CLIENTS READY TO INVEST MORE, BUT ADVISORS CAUTIOUSLY OPTIMISTIC
Despite political concerns, advisors said that most clients (80 percent) want to take advantage of the current environment by investing more dollars. However, half of advisors recommend clients maintain risk levels and one-third recommend lowering portfolio risk. Conversely, 17 percent are advising clients to take on more risk, consistent with 68 percent of investors who have appetite to invest new dollars at this point in time.
The survey of 218 financial advisors was administered in-person in April 2017.
About Hartford Funds
Founded in 1996, Hartford Funds is a leading asset manager, which provides mutual funds, ETFs, and 529 college savings plans. Using its human-centric investing approach, Hartford Funds creates strategies and tools designed to address the needs and wants of investors. Leveraging partnerships with leading experts, Hartford Funds delivers insight into the latest demographic trends and investor behavior.
The firm’s line-up includes more than 60 mutual funds in a variety of styles and asset classes, and 9 ETFs. Its mutual funds (with the exception of certain fund of funds) are sub-advised by Wellington Management or Schroder Investment Management North America Inc. The 7 strategic beta ETFs offered by Hartford Funds are designed to help address investors’ evolving needs by leveraging a unique risk-optimized approach, which identifies risks within each asset class and then deliberately and systematically re-allocates capital toward risks more likely to enhance return potential. Hartford Funds has mutual fund assets under management of $87.1 billion as of March 31, 2017 (excluding assets used in certain annuity products). For more information about our investment family, visit www.hartfordfunds.com.
All investments are subject to risk, including the possible loss of principal. There is no guarantee the funds will achieve their stated objectives.
Investors should carefully consider a fund’s investment objectives, risks, charges and expenses. This and other important information is contained in the fund’s prospectus and summary prospectus (if available), which can be obtained by visiting hartfordfunds.com. Please read it carefully before investing.

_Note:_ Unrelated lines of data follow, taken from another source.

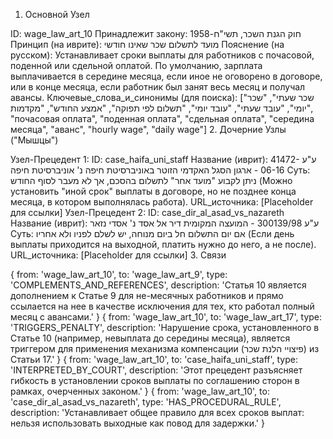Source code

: 1. Основной Узел

ID: wage_law_art_10
Принадлежит закону: חוק הגנת השכר, תשי"ח-1958
Принцип (на иврите): מועד לתשלום שכר שאינו חודשי
Пояснение (на русском): Устанавливает сроки выплаты для работников с почасовой, поденной или сдельной оплатой. По умолчанию, зарплата выплачивается в середине месяца, если иное не оговорено в договоре, или в конце месяца, если работник был занят весь месяц и получал авансы.
Ключевые_слова_и_синонимы (для поиска): ["שכר שעתי", "שכר יומי", "עובד שעתי", "עובד יומי", "תשלום לפי תפוקה", "אמצע החודש", "מקדמות", "почасовая оплата", "поденная оплата", "сдельная оплата", "середина месяца", "аванс", "hourly wage", "daily wage"]
2. Дочерние Узлы ("Мышцы")

Узел-Прецедент 1:
ID: case_haifa_uni_staff
Название (иврит): ע"ע 41472-06-16 - ארגון הסגל האקדמי הזוטר באוניברסיטת חיפה נ' אוניברסיטת חיפה
Суть: ניתן לקבוע "מועד אחר" לתשלום בהסכם, אך לא מעבר לסוף החודש (Можно установить "иной срок" выплаты в договоре, но не позднее конца месяца, в котором выполнялась работа).
URL_источника: [Placeholder для ссылки]
Узел-Прецедент 2:
ID: case_dir_al_asad_vs_nazareth
Название (иврит): ע"ע 300139/98 - המועצה המקומית דיר אל אסד נ' אסדי נזאר
Суть: אם יום התשלום חל ביום מנוחה, יש לשלם לפניו ולא אחריו (Если день выплаты приходится на выходной, платить нужно до него, а не после).
URL_источника: [Placeholder для ссылки]
3. Связи

{ from: 'wage_law_art_10', to: 'wage_law_art_9', type: 'COMPLEMENTS_AND_REFERENCES', description: 'Статья 10 является дополнением к Статье 9 для не-месячных работников и прямо ссылается на нее в качестве исключения для тех, кто работал полный месяц с авансами.' }
{ from: 'wage_law_art_10', to: 'wage_law_art_17', type: 'TRIGGERS_PENALTY', description: 'Нарушение срока, установленного в Статье 10 (например, невыплата до середины месяца), является триггером для применения механизма компенсации (פיצויי הלנת שכר) из Статьи 17.' }
{ from: 'wage_law_art_10', to: 'case_haifa_uni_staff', type: 'INTERPRETED_BY_COURT', description: 'Этот прецедент разъясняет гибкость в установлении сроков выплаты по соглашению сторон в рамках, очерченных законом.' }
{ from: 'wage_law_art_10', to: 'case_dir_al_asad_vs_nazareth', type: 'HAS_PROCEDURAL_RULE', description: 'Устанавливает общее правило для всех сроков выплат: нельзя использовать выходные как повод для задержки.' }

Hartford Funds refers to Hartford Funds Management Group, Inc., and its subsidiaries, including the mutual funds’ and active ETFs’ investment manager, Hartford Funds Management Company, LLC (“HFMC”) and the mutual funds’ distributor, Hartford Funds Distributors, LLC, as well as Lattice Strategies LLC (“Lattice”), a wholly owned subsidiary of HFMC effective July 29, 2016. Lattice is the investment adviser to the strategic beta ETFs. All ETFs are distributed by ALPS Distributors, Inc., which is not affiliated with Lattice or Hartford Funds. “The Hartford” is The Hartford Financial Services Group Inc. and its subsidiaries. Hartford Funds Distributors, LLC is a subsidiary of The Hartford Financial Services Group Inc.
Some of the statements in this release may be considered forward-looking statements as defined in the Private Securities Litigation Reform Act of 1995. We caution investors that these forward-looking statements are not guarantees of future performance, and actual results may differ materially. Investors should consider the important risks and uncertainties that may cause actual results to differ. These important risks and uncertainties include those discussed in The Hartford’s Quarterly Reports on Form 10-Q, our 2016 Annual Report on Form 10-K and the other filings The Hartford makes with the Securities and Exchange Commission. We assume no obligation to update this release, which speaks as of the date issued.